-- What you should do --
Only one span of the listing below is wanted: the lines from the one with "a few businesses." through the one with "in the world.", reproduced exactly, both ends kept.

-- Dataset content --
_ _ _ _ _

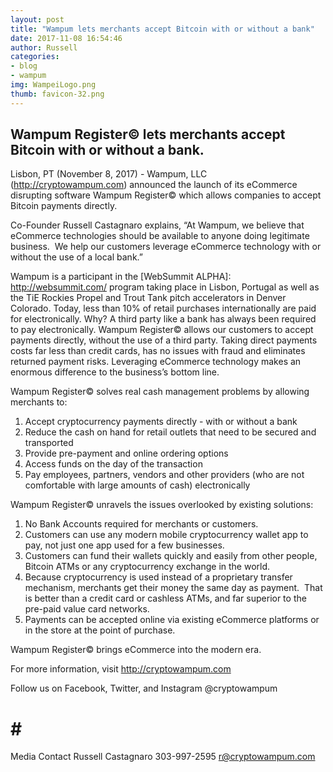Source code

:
 ```yaml
---
layout: post
title: "Wampum lets merchants accept Bitcoin with or without a bank"
date: 2017-11-08 16:54:46
author: Russell
categories:
- blog
- wampum
img: WampeiLogo.png
thumb: favicon-32.png
---
```


## Wampum Register© lets merchants accept Bitcoin with or without a bank.


Lisbon, PT (November 8, 2017) - Wampum, LLC (http://cryptowampum.com) announced the launch of its eCommerce disrupting software Wampum Register© which allows companies to accept Bitcoin payments directly.

Co-Founder Russell Castagnaro explains, “At Wampum, we believe that eCommerce technologies should be available to anyone doing legitimate business.  We help our customers leverage eCommerce technology with or without the use of a local bank.” 

Wampum is a participant in the [WebSummit ALPHA]: http://websummit.com/ program taking place in Lisbon, Portugal as well as the TiE Rockies Propel and Trout Tank pitch accelerators in Denver Colorado. Today, less than 10% of retail purchases internationally are paid for electronically.  Why? A third party like a bank has always been required to pay electronically. Wampum Register© allows our customers to accept payments directly, without the use of a third party. Taking direct payments costs far less than credit cards, has no issues with fraud and eliminates returned payment risks. Leveraging eCommerce technology makes an enormous difference to the business’s bottom line.


Wampum Register© solves real cash management problems by allowing merchants to:

1)    Accept cryptocurrency payments directly - with or without a bank
2)    Reduce the cash on hand for retail outlets that need to be secured and transported
3)    Provide pre-payment and online ordering options
4)    Access funds on the day of the transaction
5)    Pay employees, partners, vendors and other providers (who are not comfortable with large amounts of cash) electronically

Wampum Register© unravels the issues overlooked by existing solutions:

1)    No Bank Accounts required for merchants or customers.
2)    Customers can use any modern mobile cryptocurrency wallet app to pay, not just one app used for a few businesses.
3)    Customers can fund their wallets quickly and easily from other people, Bitcoin ATMs or any cryptocurrency exchange in the world.
4)    Because cryptocurrency is used instead of a proprietary transfer mechanism, merchants get their money the same day as payment.  That is better than a credit card or cashless ATMs, and far superior to the pre-paid value card networks.
5)    Payments can be accepted online via existing eCommerce platforms or in the store at the point of purchase.

Wampum Register© brings eCommerce into the modern era.

For more information, visit http://cryptowampum.com

Follow us on Facebook, Twitter, and Instagram @cryptowampum

# # #
Media Contact
Russell Castagnaro
303-997-2595
r@cryptowampum.com



[russell]: http://cryptowampum.com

_ _ _ _ _

-- Answer space --
2)    Customers can use any modern mobile cryptocurrency wallet app to pay, not just one app used for a few businesses.
3)    Customers can fund their wallets quickly and easily from other people, Bitcoin ATMs or any cryptocurrency exchange in the world.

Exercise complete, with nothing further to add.